These days, it’s not hard to find a hair stylist that will claim to be a specialist in the art of applying hair extensions. So, just what makes someone a specialist in the hair extension field? This is a more complex question than it seems. Within this article we will look at the professional as well as the ethical aspects involving specialization in hair extension application.
There happens to be many different extension types (single strand, weft, human hair, synthetic hair, animal derived hair, etc.), as well as, a variety of different methods that are used to secure the hair extensions to a client’s natural hair, head, and scalp. Without getting too involved with methodology, there are extensions that are attached using keratin bonding, glues, braids, sewing, metal and plastic clips, etc. Each method has its own advantages, as well as, disadvantages depending upon the individual’s degree of hair density, texture, color, and desired style (in regards the look of the finished product).

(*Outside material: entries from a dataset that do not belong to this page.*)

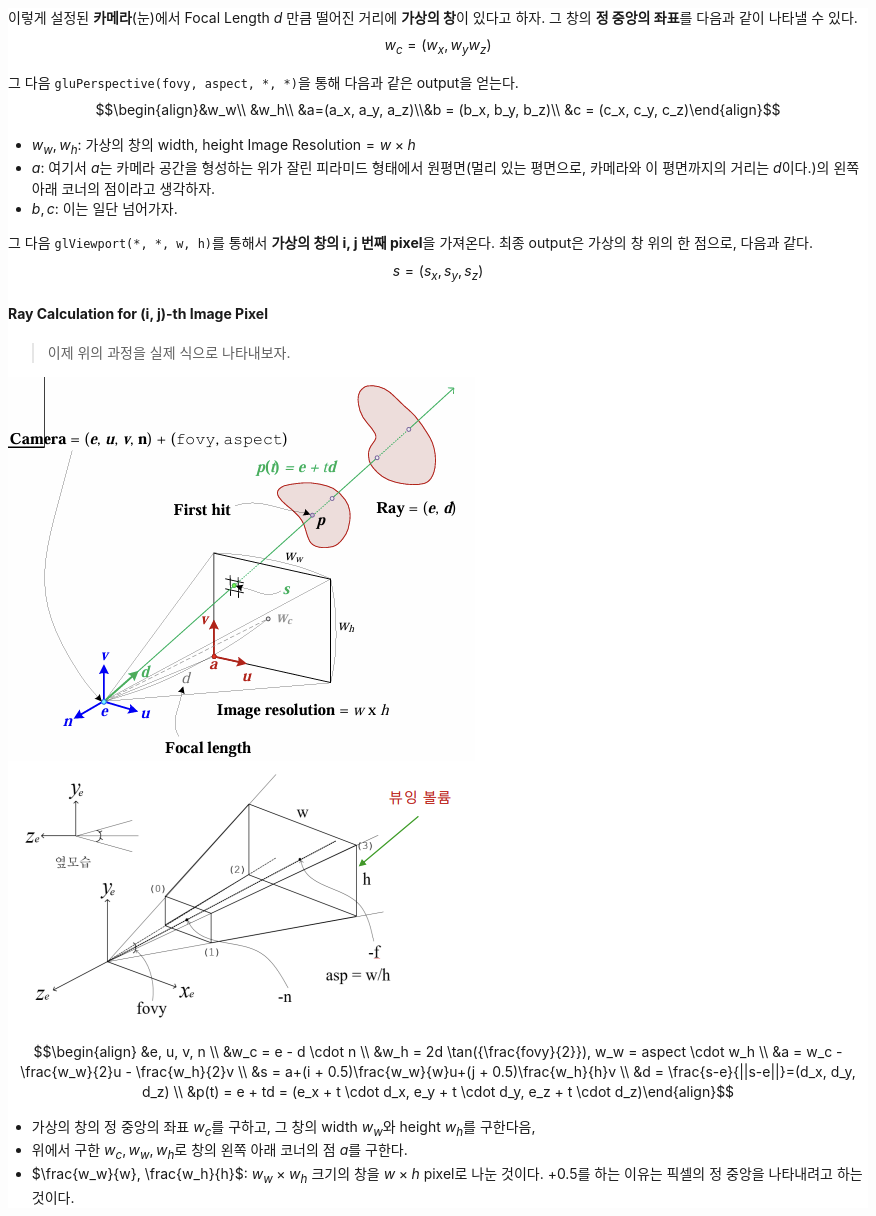 
이렇게 설정된 **카메라**(눈)에서 Focal Length $d$ 만큼 떨어진 거리에 **가상의 창**이 있다고 하자. 그 창의 **정 중앙의 좌표**를 다음과 같이 나타낼 수 있다.
$$w_c = (w_x, w_y w_z)$$

그 다음 `gluPerspective(fovy, aspect, *, *)`을 통해 다음과 같은 output을 얻는다.
$$\begin{align}&w_w\\ &w_h\\ &a=(a_x, a_y, a_z)\\&b = (b_x, b_y, b_z)\\ &c = (c_x, c_y, c_z)\end{align}$$
- $w_w, w_h$: 가상의 창의 width, height $\text{Image Resolution} = w\times h$
- $a$: 여기서 $a$는 카메라 공간을 형성하는 위가 잘린 피라미드 형태에서 원평면(멀리 있는 평면으로, 카메라와 이 평면까지의 거리는 $d$이다.)의 왼쪽 아래 코너의 점이라고 생각하자.
- $b, c$: 이는 일단 넘어가자.

그 다음 `glViewport(*, *, w, h)`를 통해서 **가상의 창의 i, j 번째 pixel**을 가져온다.
최종 output은 가상의 창 위의 한 점으로, 다음과 같다.
$$s = (s_x, s_y, s_z)$$

#### Ray Calculation for (i, j)-th Image Pixel
> 이제 위의 과정을 실제 식으로 나타내보자.

![300](../../../Z.%20Docs/img/Pasted%20image%2020240719142857.png)![300](../../../Z.%20Docs/img/Pasted%20image%2020240514123644.png)
$$\begin{align} &e, u, v, n \\
&w_c = e - d \cdot n \\
&w_h = 2d \tan({\frac{fovy}{2}}), w_w = aspect \cdot w_h \\
&a = w_c - \frac{w_w}{2}u - \frac{w_h}{2}v \\
&s = a+(i + 0.5)\frac{w_w}{w}u+(j + 0.5)\frac{w_h}{h}v \\
&d = \frac{s-e}{||s-e||}=(d_x, d_y, d_z) \\
&p(t) = e + td = (e_x + t \cdot d_x, e_y + t \cdot d_y, e_z + t \cdot d_z)\end{align}$$
- 가상의 창의 정 중앙의 좌표 $w_c$를 구하고, 그 창의 width $w_w$와 height $w_h$를 구한다음,
- 위에서 구한 $w_c, w_w, w_h$로 창의 왼쪽 아래 코너의 점 $a$를 구한다.
- $\frac{w_w}{w}, \frac{w_h}{h}$: $w_w \times w_h$ 크기의 창을 $w \times h$ pixel로 나눈 것이다. $+ 0.5$를 하는 이유는 픽셀의 정 중앙을 나타내려고 하는 것이다.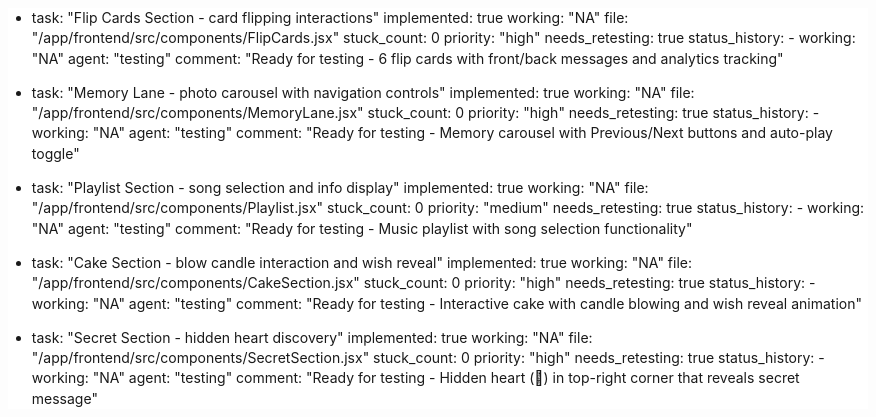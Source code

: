   - task: "Flip Cards Section - card flipping interactions"
    implemented: true
    working: "NA"
    file: "/app/frontend/src/components/FlipCards.jsx"
    stuck_count: 0
    priority: "high"
    needs_retesting: true
    status_history:
        - working: "NA"
          agent: "testing"
          comment: "Ready for testing - 6 flip cards with front/back messages and analytics tracking"

  - task: "Memory Lane - photo carousel with navigation controls"
    implemented: true
    working: "NA"
    file: "/app/frontend/src/components/MemoryLane.jsx"
    stuck_count: 0
    priority: "high"
    needs_retesting: true
    status_history:
        - working: "NA"
          agent: "testing"
          comment: "Ready for testing - Memory carousel with Previous/Next buttons and auto-play toggle"

  - task: "Playlist Section - song selection and info display"
    implemented: true
    working: "NA"
    file: "/app/frontend/src/components/Playlist.jsx"
    stuck_count: 0
    priority: "medium"
    needs_retesting: true
    status_history:
        - working: "NA"
          agent: "testing"
          comment: "Ready for testing - Music playlist with song selection functionality"

  - task: "Cake Section - blow candle interaction and wish reveal"
    implemented: true
    working: "NA"
    file: "/app/frontend/src/components/CakeSection.jsx"
    stuck_count: 0
    priority: "high"
    needs_retesting: true
    status_history:
        - working: "NA"
          agent: "testing"
          comment: "Ready for testing - Interactive cake with candle blowing and wish reveal animation"

  - task: "Secret Section - hidden heart discovery"
    implemented: true
    working: "NA"
    file: "/app/frontend/src/components/SecretSection.jsx"
    stuck_count: 0
    priority: "high"
    needs_retesting: true
    status_history:
        - working: "NA"
          agent: "testing"
          comment: "Ready for testing - Hidden heart (💖) in top-right corner that reveals secret message"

Now, as you could imagine, each type of extension along with each method of application requires its own level of expertise. Using one type of hair extension and learning one method hair extension application doesn’t make a person a “hair extension specialist.” Perhaps, it makes you an authority in a particular type of extension and its particular method of application if, and only if, you’ve studied and performed enough applications to be fully experienced in everything that makes a great finished product and everything that can go awry.
A number of stylists that offer hair extension services to their clients have attended an educational seminar offered by a specific company that markets their brand of hair extension products and a system of application. These seminars can last anywhere from 2 hours to 3 days depending on the individual companies requirements for certification in the technique being learned. Their thinking is, the more knowledgeable a stylist is in performing the service, the more successful they will become, the more clients the will attract and retain, and thus, the more products they will order from the company doing the training. Upon completion of the class or seminar, each attendee is usually given a diploma that states that they are now a “specialist” in whatever particular brand of product they have been trained to use. Everybody has to start somewhere but would you want to be the first client of that “specialist?”
Sadly, it is a fact that many stylists are not even trained in hair extension application. They attend a hair show and see a live demonstration, or they will have a sales representative drop in their salon with a DVD demonstrating the product line. After purchasing the product they then think that they have the right to claim “specialization and expertise.”
So, what does it really take to claim hair extension specialization? To begin with a hairstylist should have many years experience in dealing with all hair types, textures, and styles. They should be experienced in doing several different types of hair extension services and many different application techniques. The stylist must know what is best for the client and every aspect of the business in order to give the customer the best possible service achieving best, desired finished look.